The Pacific Northwest has always invoked images of lush forested
landscapes and travelog vistas. More recently, such images have
been marred by much-publicized controversies pitting spotted owls
and salmon against logging interests and power companies. But, as
Robert Bunting shows, such conflicts are only the most recent
emblems of the competition for dominion in the Douglas-fir region
running from southern Canada to northern California.
Bunting chronicles this struggle from the first sustained
contact between Native American and Euro-American cultures to 1900,
when Frederick Weyerhaeuser's purchase of 900,000 acres of
Washington forest completed one of the largest land deals in U.S.
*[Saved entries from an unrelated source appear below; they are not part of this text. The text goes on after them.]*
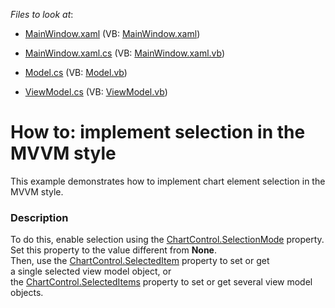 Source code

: <!-- default file list -->
*Files to look at*:

* [MainWindow.xaml](./CS/MVVM%20Selection/MainWindow.xaml) (VB: [MainWindow.xaml](./VB/MVVM%20Selection/MainWindow.xaml))

* [MainWindow.xaml.cs](./CS/MVVM%20Selection/MainWindow.xaml.cs) (VB: [MainWindow.xaml.vb](./VB/MVVM%20Selection/MainWindow.xaml.vb))
* [Model.cs](./CS/MVVM%20Selection/Model.cs) (VB: [Model.vb](./VB/MVVM%20Selection/Model.vb))
* [ViewModel.cs](./CS/MVVM%20Selection/ViewModel.cs) (VB: [ViewModel.vb](./VB/MVVM%20Selection/ViewModel.vb))

<!-- default file list end -->

# How to: implement selection in the MVVM style


This example demonstrates how to implement chart element selection in the MVVM style.


<h3>Description</h3>

<p>To do this, enable selection using the&nbsp;<a href="https://documentation.devexpress.com/#WPF/DevExpressXpfChartsChartControl_SelectionModetopic">ChartControl.SelectionMode</a>&nbsp;property. Set this property to the value different from&nbsp;<strong>None</strong>.&nbsp;<br>Then, use the&nbsp;<a href="https://documentation.devexpress.com/#WPF/DevExpressXpfChartsChartControl_SelectedItemtopic">ChartControl.SelectedItem</a>&nbsp;property to&nbsp;set&nbsp;or get a&nbsp;single&nbsp;selected view model object, or the&nbsp;<a href="https://documentation.devexpress.com/#WPF/DevExpressXpfChartsChartControl_SelectedItemstopic">ChartControl.SelectedItems</a>&nbsp;property to set or get several view model objects.</p>

<br/>


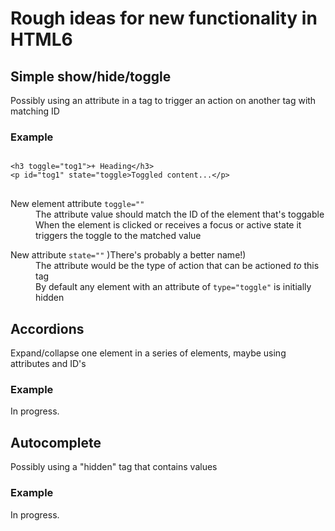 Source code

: <h1>Rough ideas for new functionality in HTML6</h1>
<h2>Simple show/hide/toggle</h2>
<p>Possibly using an attribute in a tag to trigger an action on another tag with matching ID</p>
<h3>Example</h3>
<pre>
<code>
&lt;h3 toggle="tog1"&gt;+ Heading&lt;/h3&gt;
&lt;p id="tog1" state="toggle>Toggled content...&lt;/p&gt;
</code>
</pre>
<dl>
<dt>New element attribute <code>toggle=""</code></dt>
<dd>The attribute value should match the ID of the element that's toggable</dd>
<dd>When the element is clicked or receives a focus or active state it triggers the toggle to the matched value</dd>
</dl>
<dl>
<dt>New attribute <code>state=""</code> )There's probably a better name!)</dt>
<dd>The attribute would be the type of action that can be actioned <em>to</em> this tag</dd>
<dd>By default any element with an attribute of <code>type="toggle"</code> is initially hidden</dd>
</dl>
<h2>Accordions</h2>
<p>Expand/collapse one element in a series of elements, maybe using attributes and ID's</p>
<h3>Example</h3>
<p>In progress.</p>
<h2>Autocomplete</h2>
<p>Possibly using a "hidden" tag that contains values</p>
<h3>Example</h3>
<p>In progress.</p>
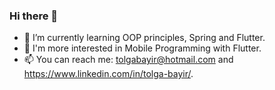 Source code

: ### Hi there 👋
- 🌱 I’m currently learning OOP principles, Spring and Flutter.
- 🤔 I'm more interested in Mobile Programming with Flutter.
- 📫 You can reach me: tolgabayir@hotmail.com and https://www.linkedin.com/in/tolga-bayir/.

<!--
**tolgabayir/tolgabayir** is a ✨ _special_ ✨ repository because its `README.md` (this file) appears on your GitHub profile.

Here are some ideas to get you started:

- 🔭 I’m currently working on ...
- 🌱 I’m currently learning ...
- 👯 I’m looking to collaborate on ...
-  I’m looking for help with ...
- 💬 Ask me about ...
- 📫 How to reach me: ...
- 😄 Pronouns: ...
- ⚡ Fun fact: ...
-->
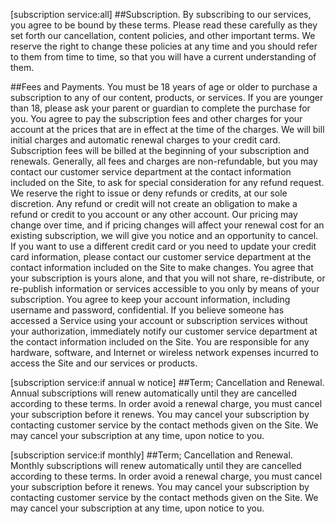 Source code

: 
[subscription service:all]
##Subscription.
By subscribing to our services, you agree to be bound by these terms.  Please read these carefully as they set forth our cancellation, content policies, and other important terms. We reserve the right to change these policies at any time and you should refer to them from time to time, so that you will have a current understanding of them.

##Fees and Payments. 
You must be 18 years of age or older to purchase a subscription to any of our content, products, or services. If you are younger than 18, please ask your parent or guardian to complete the purchase for you. You agree to pay the subscription fees and other charges for your account at the prices that are in effect at the time of the charges. We will bill initial charges and automatic renewal charges to your credit card. Subscription fees will be billed at the beginning of your subscription and renewals. Generally, all fees and charges are non-refundable, but you may contact our customer service department at the contact information included on the Site, to ask for special consideration for any refund request.  We reserve the right to issue or deny refunds or credits, at our sole discretion. Any refund or credit will not create an obligation to make a refund or credit to you account or any other account. Our pricing may change over time, and if pricing changes will affect your renewal cost for an existing subscription, we will give you notice and an opportunity to cancel. If you want to use a different credit card or you need to update your credit card information, please contact our customer service department at the contact information included on the Site to make changes. You agree that your subscription is yours alone, and that you will not share, re-distribute, or re-publish information or services accessible to you only by means of your subscription.  You agree to keep your account information, including username and password, confidential.  If you believe someone has accessed a Service using your account or subscription services without your authorization, immediately notify our customer service department at the contact information included on the Site. You are responsible for any hardware, software, and Internet or wireless network expenses incurred to access the Site and our services or products.


[subscription service:if annual w notice]
##Term; Cancellation and Renewal. 
Annual subscriptions will renew automatically until they are cancelled according to these terms.  In order avoid a renewal charge, you must cancel your subscription before it renews. You may cancel your subscription by contacting customer service by the contact methods given on the Site.  We may cancel your subscription at any time, upon notice to you.

[subscription service:if monthly]
##Term; Cancellation and Renewal. 
Monthly subscriptions will renew automatically until they are cancelled according to these terms.  In order avoid a renewal charge, you must cancel your subscription before it renews. You may cancel your subscription by contacting customer service by the contact methods given on the Site.  We may cancel your subscription at any time, upon notice to you.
history. He depicts an evolving Eden that was never as
environmentally pristine nor as viciously exploited as some have
suggested, but which reflected the complex relations created by
competing cultures amidst the illusion of inexhaustible
abundance.
Bunting describes in detail this distinctive bioregion and
reveals how various groups of people have viewed it, struggled to
possess it, and been shaped by it. His study illuminates the
contrasting ways in which Indians and non-Indians interacted with
the environment and with each other; the underlying myths that
governed such differences; the actual environmental attitudes of
western settlers rather than eastern intellectuals; the
inextricable links between environmental and human exploitation, as
well as between ecological and cultural stability; and the
curiously divergent paths of development taken by the two raincoast
states, Washington and Oregon.
An exemplar of the new environmental history, "The Pacific
Raincoast" expands our understanding of a vital place that
witnessed the clash of cultures; fired the imaginations of Lewis
and Clark and generations of restless Americans; conjured up
visions of empire for timber corporations; and eventually provided
a showcase battleground for environmentalists.